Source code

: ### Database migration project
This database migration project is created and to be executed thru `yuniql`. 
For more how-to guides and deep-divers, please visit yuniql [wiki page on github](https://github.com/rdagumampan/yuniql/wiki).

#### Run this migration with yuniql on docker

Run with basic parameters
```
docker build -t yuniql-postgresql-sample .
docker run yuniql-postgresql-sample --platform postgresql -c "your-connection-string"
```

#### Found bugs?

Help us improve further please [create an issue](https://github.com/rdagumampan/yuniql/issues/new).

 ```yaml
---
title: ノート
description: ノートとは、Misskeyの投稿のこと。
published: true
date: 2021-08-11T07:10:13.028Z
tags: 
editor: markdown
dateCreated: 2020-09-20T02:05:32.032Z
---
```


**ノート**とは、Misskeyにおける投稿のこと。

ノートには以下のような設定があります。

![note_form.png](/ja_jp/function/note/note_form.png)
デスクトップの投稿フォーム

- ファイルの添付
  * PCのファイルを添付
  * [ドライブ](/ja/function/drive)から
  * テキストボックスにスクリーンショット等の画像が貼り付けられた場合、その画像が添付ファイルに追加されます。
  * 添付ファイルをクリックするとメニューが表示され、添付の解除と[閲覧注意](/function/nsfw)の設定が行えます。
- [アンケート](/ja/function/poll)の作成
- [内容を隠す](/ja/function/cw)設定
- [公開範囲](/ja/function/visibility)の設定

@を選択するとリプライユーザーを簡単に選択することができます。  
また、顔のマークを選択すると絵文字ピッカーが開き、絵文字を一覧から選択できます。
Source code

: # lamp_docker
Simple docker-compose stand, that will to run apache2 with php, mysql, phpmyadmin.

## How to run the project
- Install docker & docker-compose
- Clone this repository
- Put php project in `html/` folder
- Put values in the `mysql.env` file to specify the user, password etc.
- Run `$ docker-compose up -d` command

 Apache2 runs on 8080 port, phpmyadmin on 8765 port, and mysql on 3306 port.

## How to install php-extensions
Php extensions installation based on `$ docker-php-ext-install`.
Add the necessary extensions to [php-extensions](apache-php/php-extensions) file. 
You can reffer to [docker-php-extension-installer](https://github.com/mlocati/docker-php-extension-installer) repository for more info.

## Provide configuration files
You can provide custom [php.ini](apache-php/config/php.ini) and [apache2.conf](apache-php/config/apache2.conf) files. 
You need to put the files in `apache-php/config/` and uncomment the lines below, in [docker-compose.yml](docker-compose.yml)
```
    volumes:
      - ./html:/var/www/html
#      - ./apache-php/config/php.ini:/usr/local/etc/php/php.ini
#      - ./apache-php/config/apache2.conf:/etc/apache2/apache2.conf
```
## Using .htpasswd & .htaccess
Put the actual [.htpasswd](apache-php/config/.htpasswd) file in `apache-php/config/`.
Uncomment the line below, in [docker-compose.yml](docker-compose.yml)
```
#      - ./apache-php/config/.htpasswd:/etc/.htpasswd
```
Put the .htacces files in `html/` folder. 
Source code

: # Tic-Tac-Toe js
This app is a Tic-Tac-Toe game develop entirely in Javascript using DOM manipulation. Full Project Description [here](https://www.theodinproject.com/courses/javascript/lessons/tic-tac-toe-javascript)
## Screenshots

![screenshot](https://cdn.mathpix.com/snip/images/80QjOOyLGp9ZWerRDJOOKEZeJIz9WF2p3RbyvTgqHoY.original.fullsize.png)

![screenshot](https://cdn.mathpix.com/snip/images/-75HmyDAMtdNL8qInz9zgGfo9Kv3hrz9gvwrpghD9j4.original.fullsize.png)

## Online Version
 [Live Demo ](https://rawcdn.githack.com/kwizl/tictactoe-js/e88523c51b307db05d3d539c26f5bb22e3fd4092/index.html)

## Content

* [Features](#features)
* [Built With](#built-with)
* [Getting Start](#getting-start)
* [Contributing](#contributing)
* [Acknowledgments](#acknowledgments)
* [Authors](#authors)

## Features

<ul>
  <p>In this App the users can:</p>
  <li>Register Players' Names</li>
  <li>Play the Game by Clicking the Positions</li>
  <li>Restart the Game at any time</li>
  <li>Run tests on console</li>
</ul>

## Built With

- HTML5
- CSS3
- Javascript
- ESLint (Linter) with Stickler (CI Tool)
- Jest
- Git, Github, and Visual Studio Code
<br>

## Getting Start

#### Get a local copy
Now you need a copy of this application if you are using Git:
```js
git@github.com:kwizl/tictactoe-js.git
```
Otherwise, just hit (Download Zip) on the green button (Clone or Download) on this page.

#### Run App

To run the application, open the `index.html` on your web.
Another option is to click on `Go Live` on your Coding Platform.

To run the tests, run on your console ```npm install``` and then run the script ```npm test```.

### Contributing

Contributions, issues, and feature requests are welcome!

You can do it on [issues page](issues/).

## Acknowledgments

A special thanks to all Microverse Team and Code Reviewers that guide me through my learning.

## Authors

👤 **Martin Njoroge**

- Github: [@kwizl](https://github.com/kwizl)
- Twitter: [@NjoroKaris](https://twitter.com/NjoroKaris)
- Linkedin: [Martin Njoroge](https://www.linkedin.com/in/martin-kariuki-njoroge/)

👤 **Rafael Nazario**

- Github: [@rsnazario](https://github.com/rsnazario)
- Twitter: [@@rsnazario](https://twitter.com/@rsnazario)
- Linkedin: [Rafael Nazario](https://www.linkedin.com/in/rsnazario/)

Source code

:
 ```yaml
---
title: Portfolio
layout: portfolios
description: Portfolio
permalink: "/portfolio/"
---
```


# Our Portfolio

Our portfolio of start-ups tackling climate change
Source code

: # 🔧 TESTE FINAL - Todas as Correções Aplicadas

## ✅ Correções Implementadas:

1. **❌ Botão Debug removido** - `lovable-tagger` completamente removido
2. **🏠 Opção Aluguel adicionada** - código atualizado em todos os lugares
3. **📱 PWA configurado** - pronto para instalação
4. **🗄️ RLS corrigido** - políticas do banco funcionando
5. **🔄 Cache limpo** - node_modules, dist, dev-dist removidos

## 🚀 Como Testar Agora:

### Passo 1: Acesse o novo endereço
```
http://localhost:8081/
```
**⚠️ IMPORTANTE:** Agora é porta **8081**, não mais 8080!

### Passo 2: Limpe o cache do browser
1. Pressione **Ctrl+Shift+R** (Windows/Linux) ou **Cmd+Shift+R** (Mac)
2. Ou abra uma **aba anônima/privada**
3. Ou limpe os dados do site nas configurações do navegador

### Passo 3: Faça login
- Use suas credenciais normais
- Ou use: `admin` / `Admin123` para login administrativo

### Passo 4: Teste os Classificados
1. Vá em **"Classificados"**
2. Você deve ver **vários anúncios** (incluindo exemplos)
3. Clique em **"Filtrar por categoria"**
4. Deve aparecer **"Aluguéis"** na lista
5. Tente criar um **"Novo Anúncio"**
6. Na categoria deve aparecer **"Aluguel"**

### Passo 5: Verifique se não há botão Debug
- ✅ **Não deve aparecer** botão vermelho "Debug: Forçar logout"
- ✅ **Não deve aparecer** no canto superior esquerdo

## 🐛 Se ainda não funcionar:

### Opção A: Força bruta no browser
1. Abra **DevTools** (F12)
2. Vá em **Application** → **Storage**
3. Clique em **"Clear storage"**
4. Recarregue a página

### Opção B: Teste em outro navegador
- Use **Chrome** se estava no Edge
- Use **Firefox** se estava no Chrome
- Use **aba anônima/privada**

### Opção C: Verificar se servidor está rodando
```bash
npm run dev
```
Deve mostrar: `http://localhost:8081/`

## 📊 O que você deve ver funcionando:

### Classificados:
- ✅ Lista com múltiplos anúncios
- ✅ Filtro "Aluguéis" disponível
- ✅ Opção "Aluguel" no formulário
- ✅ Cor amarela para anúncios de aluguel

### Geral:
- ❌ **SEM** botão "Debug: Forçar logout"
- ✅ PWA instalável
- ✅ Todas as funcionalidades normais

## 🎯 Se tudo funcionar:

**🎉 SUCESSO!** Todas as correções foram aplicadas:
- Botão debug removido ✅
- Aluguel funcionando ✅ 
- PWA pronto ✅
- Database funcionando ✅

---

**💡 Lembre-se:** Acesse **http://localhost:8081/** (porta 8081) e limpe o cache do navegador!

====

Find the line that contains "- ✅ **Não deve aparecer** botão". Write out that line and every line after it through the end of the data, exactly, and nothing else.

### SOLUTION BELOW:
- ✅ **Não deve aparecer** botão vermelho "Debug: Forçar logout"
- ✅ **Não deve aparecer** no canto superior esquerdo

## 🐛 Se ainda não funcionar:

### Opção A: Força bruta no browser
1. Abra **DevTools** (F12)
2. Vá em **Application** → **Storage**
3. Clique em **"Clear storage"**
4. Recarregue a página

### Opção B: Teste em outro navegador
- Use **Chrome** se estava no Edge
- Use **Firefox** se estava no Chrome
- Use **aba anônima/privada**

### Opção C: Verificar se servidor está rodando
```bash
npm run dev
```
Deve mostrar: `http://localhost:8081/`

## 📊 O que você deve ver funcionando:

### Classificados:
- ✅ Lista com múltiplos anúncios
- ✅ Filtro "Aluguéis" disponível
- ✅ Opção "Aluguel" no formulário
- ✅ Cor amarela para anúncios de aluguel

### Geral:
- ❌ **SEM** botão "Debug: Forçar logout"
- ✅ PWA instalável
- ✅ Todas as funcionalidades normais

## 🎯 Se tudo funcionar:

**🎉 SUCESSO!** Todas as correções foram aplicadas:
- Botão debug removido ✅
- Aluguel funcionando ✅ 
- PWA pronto ✅
- Database funcionando ✅

---

**💡 Lembre-se:** Acesse **http://localhost:8081/** (porta 8081) e limpe o cache do navegador!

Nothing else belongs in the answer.